The Law Society investigation resulted in a February 2018 citation of professional misconduct against Richmond lawyer William Lim. The case is related to a 2015 B.C. Supreme Court ruling, which found that Lim, and his company Canmerica, issued a criminal rate loan to borrowers involved in a real estate investment Ponzi scheme. Under the Criminal Code of Canada interest rates exceeding 60 per cent per annum are “criminal rates of interest.”
The citation posted by the Law Society says that a panel will hear two allegations of professional misconduct against Lim. The first allegation is that Lim issued a loan through Canmerica “he knew or ought to have known provided for interest at a criminal rate.”
Also, it is alleged that in a B.C. Supreme Court case Lim “gave misleading evidence to the Court with respect to the rate of interest to be charged” in a Canmerica loan.
The allegations are unproven and the Law Society can’t comment while the discipline case proceeds, a spokeswoman said.
Lim did not respond to several requests from Postmedia News for comment on the allegations.
In a 2015 B.C. Supreme Court ruling, a judge found that a number of investors were involved in a Ponzi scheme perpetrated by a woman named Chiu Ling Chung. Starting in 2009, two women, Quo Huo Huang and Li Yi Wu, were involved in lending and arranging very large loans to Chung’s company, Canada World Moneytrans Finance, the ruling says. The loans from a number of investors were secured by Vancouver real estate. Chung’s company used some of the later loans to repay earlier loans. But the Ponzi scheme eventually started to unravel.
As pressure mounted for a number of investors to be repaid, in 2011 Huang, Wu and their husbands claimed they were induced by Chung to take out another loan of $2.5 million, which Chung said would fund an investment that would recoup missing funds already invested by others involved in the Ponzi scheme. The ruling says that Huang and Wu searched for a private lender to fund the loan, and eventually made a deal with William Lim.
Lim agreed to fund the $2.5 million loan, the ruling says, because it was secured by eight properties connected to the borrowers.

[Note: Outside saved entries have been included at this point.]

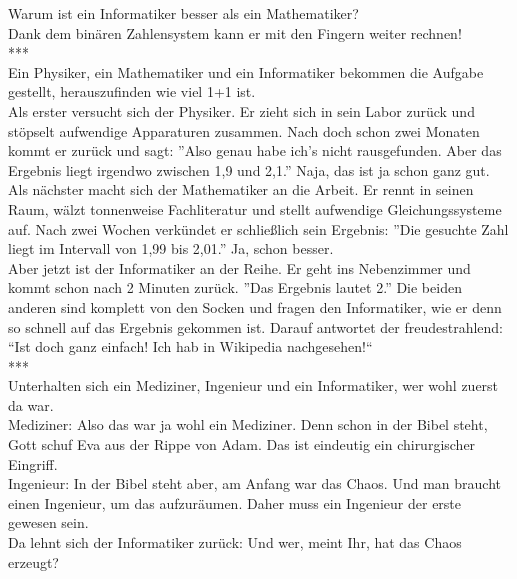 Warum ist ein Informatiker besser als ein Mathematiker? \\
Dank dem binären Zahlensystem kann er mit den Fingern weiter rechnen!\\


***\\


Ein Physiker, ein Mathematiker und ein  Informatiker bekommen die Aufgabe gestellt, herauszufinden wie viel 1+1 ist.\\
\newline
Als erster versucht sich der Physiker. Er zieht sich in sein Labor zurück und  stöpselt  aufwendige Apparaturen zusammen. Nach doch schon zwei Monaten kommt er zurück und sagt: ''Also genau habe ich’s nicht rausgefunden. Aber das Ergebnis liegt irgendwo zwischen 1,9 und 2,1.'' Naja, das ist ja schon ganz gut. \\
\newline
Als nächster macht sich der Mathematiker an die Arbeit. Er rennt in seinen Raum, wälzt  tonnenweise Fachliteratur und stellt  aufwendige Gleichungssysteme  auf. Nach zwei Wochen verkündet er  schließlich  sein Ergebnis: ''Die gesuchte Zahl liegt im Intervall von 1,99 bis 2,01.'' Ja, schon besser. \\
\newline
Aber jetzt ist der Informatiker an der Reihe. Er geht ins Nebenzimmer und kommt schon nach 2 Minuten zurück. ''Das Ergebnis lautet 2.'' Die beiden anderen sind komplett von den Socken und fragen den Informatiker, wie er denn so schnell auf das Ergebnis gekommen ist. Darauf antwortet der freudestrahlend: “Ist doch ganz einfach! Ich hab in Wikipedia nachgesehen!“\\


***\\


Unterhalten sich ein Mediziner, Ingenieur und ein Informatiker, wer wohl zuerst da war. \\
\newline
Mediziner: Also das war ja wohl ein Mediziner. Denn schon in der Bibel steht, Gott schuf Eva aus der Rippe von Adam. Das ist eindeutig ein chirurgischer Eingriff. \\
\newline
Ingenieur: In der Bibel steht aber, am Anfang war das Chaos. Und man braucht einen Ingenieur, um das aufzuräumen. Daher muss ein Ingenieur der erste gewesen sein. \\
\newline
Da lehnt sich der Informatiker zurück: Und wer, meint Ihr, hat das Chaos erzeugt?\\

“Canmerica is a private equity lender. It makes loans to borrowers based on the value of the security they offer and not on their ability to repay,” the ruling says.
The loan of $2.5 million was advanced in February 2011, and it was to be repaid in May 2011. It was written up to include both a mortgage and a promissory note. If the borrowers repaid the $2.5 million loan in under three months, interest would be waived, the ruling says. But after three months passed, they would owe $3.1 million.
After Huang and Wu took Lim’s loan of $2.5 million and paid it to Chung, Chung left Canada either to Hong Kong or China, the ruling says. Other unidentified property owners also had real estate loans secured on Chung’s two Vancouver properties, the ruling says.
In April 2011, Bill Lim wrote to the borrowers on Lim and Company legal letterhead, reminding them of their coming obligation to repay a “loan in the amount of $3.1 million in favour of Canmerica Mortgage Corporation.”
But Huang and Wu were unable to recover millions in funds they and others had provided to Chung, meaning they could not repay Canmerica the loan due on May 16, 2011.
In court, Lim sought repayment of Canmerica’s loan. But the borrowers claimed that they were victims of a Ponzi scheme, and Lim had taken advantage of them.
“The defendants characterize Bill Lim as being greedy and unscrupulous,” the ruling says. “They say that he took advantage of the desperate situation that the defendants found themselves in, to impose an agreement containing obligations that they had no prospect of satisfying.”
Lim claimed that he had not written up Canmerica’s loan so that it would require interest of more than 60 per cent. But the judge disagreed. The loan, however, did not involve “loan sharking,” the ruling says, because there was “no evidence that Canmerica engaged in any intimidation or coercion.”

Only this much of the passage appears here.